EDIT: The argument in the last sentence is not right. While $R$ is interpretable in $(F,O)$ as the quotient $O/I$, this does not make it definable as a subset of $F$, nor am I sure how to interpret the whole structure $(F,R)$ in $(F,O)$. I’m leaving the answer here in case someone figures how to fix it. (Prehaps there is a version of the AKE principle in a language expanded with a residue field lifting?)

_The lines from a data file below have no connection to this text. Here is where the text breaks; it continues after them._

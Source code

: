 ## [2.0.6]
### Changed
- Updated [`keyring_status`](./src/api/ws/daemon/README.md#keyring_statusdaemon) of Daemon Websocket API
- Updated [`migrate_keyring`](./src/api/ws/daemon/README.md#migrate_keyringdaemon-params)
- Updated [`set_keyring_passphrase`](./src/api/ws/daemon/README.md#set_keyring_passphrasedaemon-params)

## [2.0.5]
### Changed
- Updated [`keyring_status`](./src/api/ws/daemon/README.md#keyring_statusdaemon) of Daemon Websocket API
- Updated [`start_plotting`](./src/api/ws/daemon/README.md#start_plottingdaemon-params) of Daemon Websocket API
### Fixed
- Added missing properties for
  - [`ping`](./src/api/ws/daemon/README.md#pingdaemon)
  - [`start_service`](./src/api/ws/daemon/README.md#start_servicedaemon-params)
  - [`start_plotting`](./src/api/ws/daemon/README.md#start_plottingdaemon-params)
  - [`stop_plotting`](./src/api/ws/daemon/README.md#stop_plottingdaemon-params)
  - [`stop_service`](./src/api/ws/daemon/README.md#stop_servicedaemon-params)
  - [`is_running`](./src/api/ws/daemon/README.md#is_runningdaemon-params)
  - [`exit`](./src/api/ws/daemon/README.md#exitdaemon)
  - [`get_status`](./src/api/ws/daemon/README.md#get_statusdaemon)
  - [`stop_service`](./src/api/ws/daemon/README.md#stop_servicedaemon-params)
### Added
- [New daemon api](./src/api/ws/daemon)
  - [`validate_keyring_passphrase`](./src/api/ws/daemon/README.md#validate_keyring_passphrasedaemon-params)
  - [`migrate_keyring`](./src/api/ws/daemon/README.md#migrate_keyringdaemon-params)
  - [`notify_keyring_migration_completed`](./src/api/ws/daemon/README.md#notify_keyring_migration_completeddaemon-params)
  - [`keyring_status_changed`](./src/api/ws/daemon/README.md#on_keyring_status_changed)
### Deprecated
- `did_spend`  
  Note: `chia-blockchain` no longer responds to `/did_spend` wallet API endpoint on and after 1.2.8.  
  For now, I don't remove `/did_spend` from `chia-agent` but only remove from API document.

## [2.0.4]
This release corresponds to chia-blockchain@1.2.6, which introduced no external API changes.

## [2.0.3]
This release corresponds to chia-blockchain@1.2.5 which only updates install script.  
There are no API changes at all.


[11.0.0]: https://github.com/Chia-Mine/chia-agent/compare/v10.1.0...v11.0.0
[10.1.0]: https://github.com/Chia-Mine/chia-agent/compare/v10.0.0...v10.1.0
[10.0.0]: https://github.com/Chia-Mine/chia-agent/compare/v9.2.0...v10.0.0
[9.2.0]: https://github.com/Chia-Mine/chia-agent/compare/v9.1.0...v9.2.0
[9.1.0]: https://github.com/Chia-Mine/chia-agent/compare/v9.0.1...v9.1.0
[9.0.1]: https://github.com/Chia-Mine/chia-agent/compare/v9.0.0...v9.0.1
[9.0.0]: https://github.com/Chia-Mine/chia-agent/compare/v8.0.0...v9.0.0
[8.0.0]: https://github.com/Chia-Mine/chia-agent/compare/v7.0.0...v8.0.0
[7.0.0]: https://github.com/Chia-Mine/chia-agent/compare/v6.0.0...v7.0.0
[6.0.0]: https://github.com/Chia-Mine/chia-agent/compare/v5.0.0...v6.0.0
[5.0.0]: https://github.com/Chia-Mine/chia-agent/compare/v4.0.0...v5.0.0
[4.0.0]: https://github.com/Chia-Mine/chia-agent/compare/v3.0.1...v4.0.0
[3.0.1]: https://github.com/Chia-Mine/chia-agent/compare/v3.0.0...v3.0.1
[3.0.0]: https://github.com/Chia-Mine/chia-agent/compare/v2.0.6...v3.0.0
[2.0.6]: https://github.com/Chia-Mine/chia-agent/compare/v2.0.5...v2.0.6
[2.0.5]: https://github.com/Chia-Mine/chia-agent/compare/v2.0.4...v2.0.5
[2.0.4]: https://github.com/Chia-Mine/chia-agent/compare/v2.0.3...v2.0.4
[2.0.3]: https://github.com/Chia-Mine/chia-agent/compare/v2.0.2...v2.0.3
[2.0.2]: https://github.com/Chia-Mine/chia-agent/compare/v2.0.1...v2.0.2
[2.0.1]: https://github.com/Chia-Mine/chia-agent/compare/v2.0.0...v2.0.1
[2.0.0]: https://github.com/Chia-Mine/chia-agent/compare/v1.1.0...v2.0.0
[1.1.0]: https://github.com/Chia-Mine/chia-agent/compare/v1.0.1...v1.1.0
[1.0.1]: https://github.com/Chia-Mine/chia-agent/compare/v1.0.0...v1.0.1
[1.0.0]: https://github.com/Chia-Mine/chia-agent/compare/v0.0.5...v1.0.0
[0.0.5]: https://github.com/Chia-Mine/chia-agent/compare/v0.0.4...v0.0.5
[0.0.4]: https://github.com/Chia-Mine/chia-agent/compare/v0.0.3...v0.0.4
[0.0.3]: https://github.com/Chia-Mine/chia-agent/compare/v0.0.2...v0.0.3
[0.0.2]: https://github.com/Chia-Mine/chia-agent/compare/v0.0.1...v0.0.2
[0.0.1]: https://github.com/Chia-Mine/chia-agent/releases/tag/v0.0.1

Yes, the theory is decidable.
If $F$ is an ordered field and $R\subseteq F$ a non-cofinal subfield, then $$O=\{x\in F:\exists u\in R\:(-u\le x\le u)\}$$ is a convex valuation ring of $F$, with maximal ideal $$I=\{x\in F:\forall u\in R_{>0}\:(-u\le x\le u)\}.$$ $R$ embeds as a cofinal subfield in the residue field $O/I$; in general, the embedding may be proper, but if $R=\mathbb R$, then $R=O/I$, as $\mathbb R$ is complete.
Thus, let $T$ be the theory of structures $(F,R,+,\cdot,<)$ such that
$F$ is a real-closed field,
$R$ is a non-cofinal subfield of $F$, and
the canonical embedding of $R$ into the residue field $O/I$ as defined above is an isomorphism.
Then $T$ is a recursively axiomatized theory, it is valid in the hyperreal structures $({}^*\mathbb R,\mathbb R)$, and it is complete (see below), hence it is decidable, and axiomatizes the first-order theory of $({}^*\mathbb R,\mathbb R)$.
The completeness of $T$ follows from the Ax–Kochen–Ershov principle, which states that two henselian valued fields of residue characteristic $0$ with elementarily equivalent residue fields and value groups are elementarily equivalent.
First, an easy consequence of basic facts about valued fields is that if $F$ is a real-closed field with a convex valuation ring $O$, then the valued field $(F,O)$ is henselian, the residue field $O/I$ is real-closed, and the value group $F^\times/O^\times$ is divisible.
Then if $(F,R)$ and $(F',R')$ are two models of $T$, their residue fields are elementarily equivalent by completeness of the theory of real-closed fields, and their value groups are elementarily equivalent by completeness of the theory of divisible totally ordered abelian groups, hence the valued fields $(F,O)$ and $(F',O')$ are elementarily equivalent by the AKS principle. Since $R$ is definable in $(F,O)$ by axiom 3, this ensures that $(F,R)$ and $(F',R')$ are elementarily equivalent.